I have had a rough couple of weeks. Travel and losing weight never mix well for me, and I went out of town two weeks ago. I enjoyed one too many pieces of chocolate cake and the bad habit crept into my life when I returned home.
Luckily, I have been able to maintain most of my workouts. If it wasn’t for that some of the lost weight would have found its way back to my thighs because I have been engaging in some serious emotional eating. I am way to self-aware to keep using food as a way to cope, but oh well. I guess that self-awareness goes out the door when my stress levels are high and there are brownies in the kitchen. Sugar always seems to be my drug of choice. I actually just ate some frozen custard with vanilla sprinkles from Rita’s before typing this. #WorkInProgress
So, I am down about 17 pounds from December. I’m happy about it. And, oddly enough, it really hasn’t been about the weight as much as it’s been about my desire to feel comfortable in my own skin. I hate walking around with low energy, feeling bloated and tired. It sucks. I also hate feeling like even when I buy clothes that’s the right size, they still don’t feel comfortable. That has been what the last few years have felt like for me.

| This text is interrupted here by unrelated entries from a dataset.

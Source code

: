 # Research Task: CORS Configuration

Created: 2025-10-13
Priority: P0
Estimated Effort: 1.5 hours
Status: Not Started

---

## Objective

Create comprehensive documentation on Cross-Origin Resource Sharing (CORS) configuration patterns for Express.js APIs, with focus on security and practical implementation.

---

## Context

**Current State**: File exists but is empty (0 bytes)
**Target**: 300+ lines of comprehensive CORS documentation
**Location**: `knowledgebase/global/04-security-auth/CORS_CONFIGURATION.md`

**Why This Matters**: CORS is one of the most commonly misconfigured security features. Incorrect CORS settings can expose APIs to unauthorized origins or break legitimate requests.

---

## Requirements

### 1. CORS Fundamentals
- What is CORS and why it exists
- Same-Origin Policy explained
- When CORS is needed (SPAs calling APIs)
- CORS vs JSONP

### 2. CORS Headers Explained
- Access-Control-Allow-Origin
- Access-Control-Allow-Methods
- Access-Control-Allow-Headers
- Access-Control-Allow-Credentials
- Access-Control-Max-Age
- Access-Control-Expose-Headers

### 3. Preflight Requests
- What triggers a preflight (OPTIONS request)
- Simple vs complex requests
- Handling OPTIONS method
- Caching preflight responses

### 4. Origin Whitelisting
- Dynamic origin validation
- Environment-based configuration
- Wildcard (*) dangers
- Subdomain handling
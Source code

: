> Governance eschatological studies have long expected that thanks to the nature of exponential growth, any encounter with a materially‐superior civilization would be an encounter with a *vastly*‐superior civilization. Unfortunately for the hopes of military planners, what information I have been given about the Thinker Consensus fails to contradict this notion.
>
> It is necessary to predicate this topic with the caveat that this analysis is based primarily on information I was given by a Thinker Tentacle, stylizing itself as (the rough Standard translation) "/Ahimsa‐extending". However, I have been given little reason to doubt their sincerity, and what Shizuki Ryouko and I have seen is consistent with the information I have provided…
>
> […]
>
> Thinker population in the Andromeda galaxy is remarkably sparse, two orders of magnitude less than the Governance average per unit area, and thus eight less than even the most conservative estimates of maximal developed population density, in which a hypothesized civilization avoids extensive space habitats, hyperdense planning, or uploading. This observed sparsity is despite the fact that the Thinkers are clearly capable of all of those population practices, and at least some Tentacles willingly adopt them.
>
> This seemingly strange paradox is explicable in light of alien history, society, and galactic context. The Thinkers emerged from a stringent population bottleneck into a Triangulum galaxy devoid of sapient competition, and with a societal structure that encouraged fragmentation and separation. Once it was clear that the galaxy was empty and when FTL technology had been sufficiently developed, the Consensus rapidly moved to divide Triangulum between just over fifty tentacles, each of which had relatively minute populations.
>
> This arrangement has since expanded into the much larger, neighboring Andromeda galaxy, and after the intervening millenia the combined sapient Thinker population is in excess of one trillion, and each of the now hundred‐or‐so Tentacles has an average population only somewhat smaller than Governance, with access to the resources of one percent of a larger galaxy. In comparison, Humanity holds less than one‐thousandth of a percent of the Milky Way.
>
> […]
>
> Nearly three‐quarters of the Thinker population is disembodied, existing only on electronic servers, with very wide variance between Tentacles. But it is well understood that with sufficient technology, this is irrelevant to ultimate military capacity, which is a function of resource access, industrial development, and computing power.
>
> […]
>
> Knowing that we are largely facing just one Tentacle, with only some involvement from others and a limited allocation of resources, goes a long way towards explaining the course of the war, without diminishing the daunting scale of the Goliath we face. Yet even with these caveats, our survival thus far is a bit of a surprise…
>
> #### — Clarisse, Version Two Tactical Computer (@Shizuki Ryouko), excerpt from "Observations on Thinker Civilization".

So although I am still not at my goal, I feel so much better about my health and my fitness level. My legs feel strong, my stomach isn’t bloated, and I can even see a little (and I do mean little) definition in my arms when I flex.
I also feel like I have more energy when I engage with my kids and that has made all the difference. You see, at the end of the day, I could care less about what people think about my size or my looks. What I do care about is keeping up with my children. I care about setting a good example for them. I care about my daughter growing up with a mom who is comfortable in her own skin. I care about escaping the legacy of stroke in my family and living to see my grandkids have their own kids. That’s what it’s about.
I plan to keep working out (4-5 days a week). Billy Blanks will remain my new best friend (although he voice annoys me sometimes — no offense, Billy). I also just started this new running app called Running for Weight Loss and that app is THE TRUTH! I love it. It’s really helping me step up my running games and burn more calories. Actually, that has got to be the only way I lost a pound this week despite all the freakin’ sugar I ate.
Anyway, I will keep you guys posted on my progress. Hit me up if you have advice or want advice. I know that losing weight is NOT easy, so if I can help anyone who is on that journey, I definitely will.